Detect Industrial Defects Using Zero-Shot AnomalyCLIP

Since R2026a

This example uses:

This example shows how to detect and localize industrial production defects in pill images using an AnomalyCLIP anomaly detection network.

The AnomalyCLIP model is a zero-shot, multi-class anomaly detector constructed using architecture modification and fine-tuning of the CLIP model [1][2]. The CLIP model is trained to embed both text and images into a shared embedding space in which the distance between embeddings indicates similarity. AnomalyCLIP modifies CLIP to learn universal text embeddings for normal and anomalous objects. During inference, the model compares the new image's embedding to the learned embeddings to decide if the image is normal or anomalous.

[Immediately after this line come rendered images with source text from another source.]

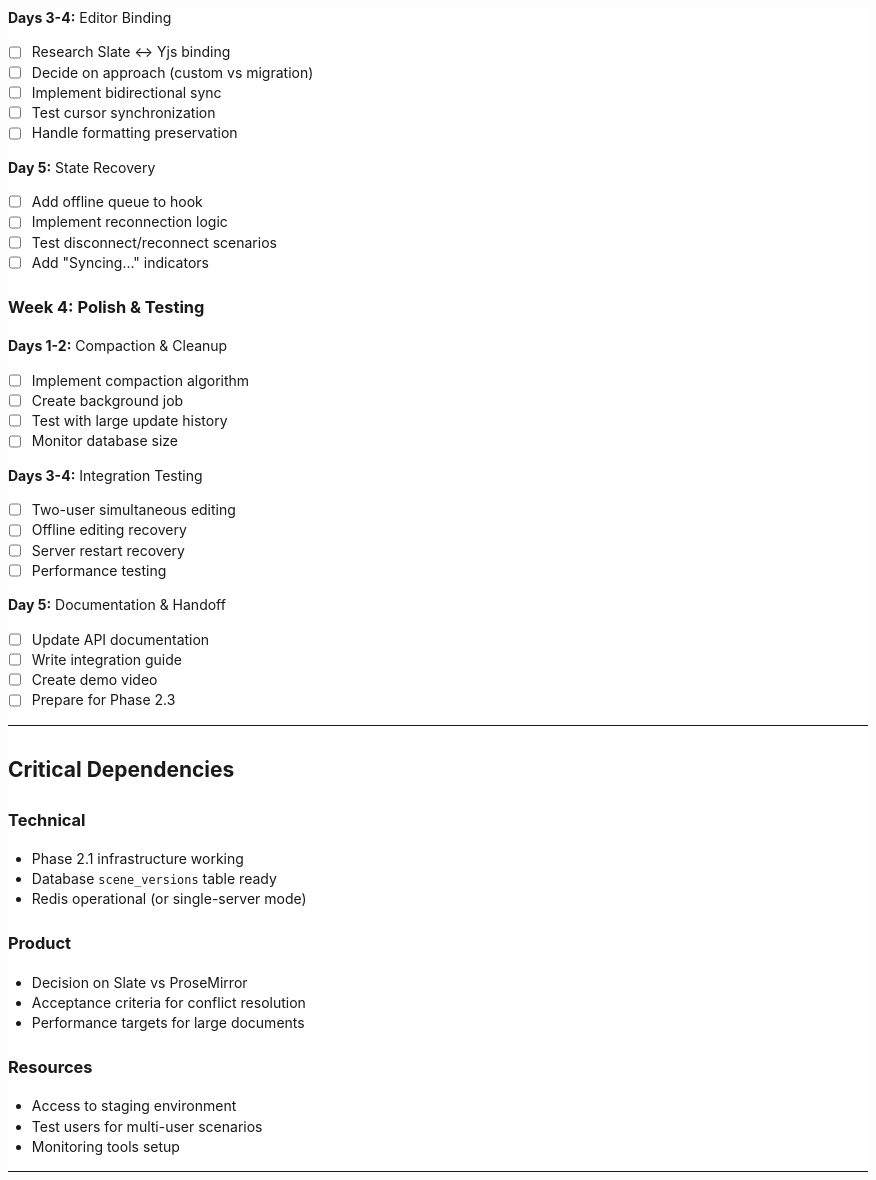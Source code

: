 **Days 3-4:** Editor Binding
- [ ] Research Slate ↔ Yjs binding
- [ ] Decide on approach (custom vs migration)
- [ ] Implement bidirectional sync
- [ ] Test cursor synchronization
- [ ] Handle formatting preservation

**Day 5:** State Recovery
- [ ] Add offline queue to hook
- [ ] Implement reconnection logic
- [ ] Test disconnect/reconnect scenarios
- [ ] Add "Syncing..." indicators

### Week 4: Polish & Testing

**Days 1-2:** Compaction & Cleanup
- [ ] Implement compaction algorithm
- [ ] Create background job
- [ ] Test with large update history
- [ ] Monitor database size

**Days 3-4:** Integration Testing
- [ ] Two-user simultaneous editing
- [ ] Offline editing recovery
- [ ] Server restart recovery
- [ ] Performance testing

**Day 5:** Documentation & Handoff
- [ ] Update API documentation
- [ ] Write integration guide
- [ ] Create demo video
- [ ] Prepare for Phase 2.3

---

## Critical Dependencies

### Technical
- Phase 2.1 infrastructure working
- Database `scene_versions` table ready
- Redis operational (or single-server mode)

### Product
- Decision on Slate vs ProseMirror
- Acceptance criteria for conflict resolution
- Performance targets for large documents

### Resources
- Access to staging environment
- Test users for multi-user scenarios
- Monitoring tools setup

---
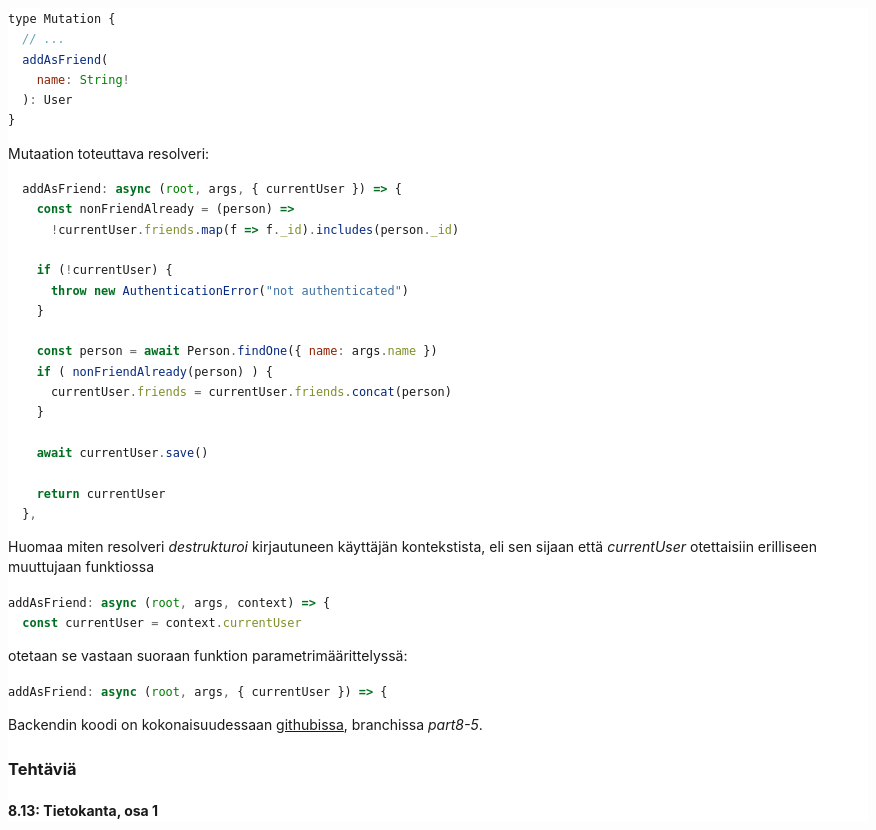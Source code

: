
 ```js
type Mutation {
  // ...
  addAsFriend(
    name: String!
  ): User
}
```

Mutaation toteuttava resolveri:

```js
  addAsFriend: async (root, args, { currentUser }) => {
    const nonFriendAlready = (person) => 
      !currentUser.friends.map(f => f._id).includes(person._id)

    if (!currentUser) {
      throw new AuthenticationError("not authenticated")
    }

    const person = await Person.findOne({ name: args.name })
    if ( nonFriendAlready(person) ) {
      currentUser.friends = currentUser.friends.concat(person)
    }

    await currentUser.save()

    return currentUser
  },
```

Huomaa miten resolveri <i>destrukturoi</i> kirjautuneen käyttäjän kontekstista, eli sen sijaan että _currentUser_ otettaisiin erilliseen muuttujaan funktiossa

```js
addAsFriend: async (root, args, context) => {
  const currentUser = context.currentUser
```

otetaan se vastaan suoraan funktion parametrimäärittelyssä:

```js
addAsFriend: async (root, args, { currentUser }) => {
```

Backendin koodi on kokonaisuudessaan [githubissa](https://github.com/fullstackopen-2019/graphql-phonebook-backend/tree/part8-5), branchissa <i>part8-5</i>.


</div>

<div class="tasks">

### Tehtäviä

#### 8.13: Tietokanta, osa 1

To localize anomalies in an image, AnomalyCLIP uses information from different layers of CLIP to create a global heatmap that highlights the anomalous areas. AnomalyCLIP offers these key advantages:

AnomalyCLIP automatically learns to differentiate between normal and anomalous images, eliminating the explicit need for user-defined textual prompts that traditionally guide other models, setting it apart from previous text-guided anomaly detectors.
The model’s architecture allows for a single flexible deployment across a wide range of object classes. You can use AnomalyCLIP pretrained on one set of object classes to effectively classify new types of images that contain object classes it hasn't seen before, without requiring more training.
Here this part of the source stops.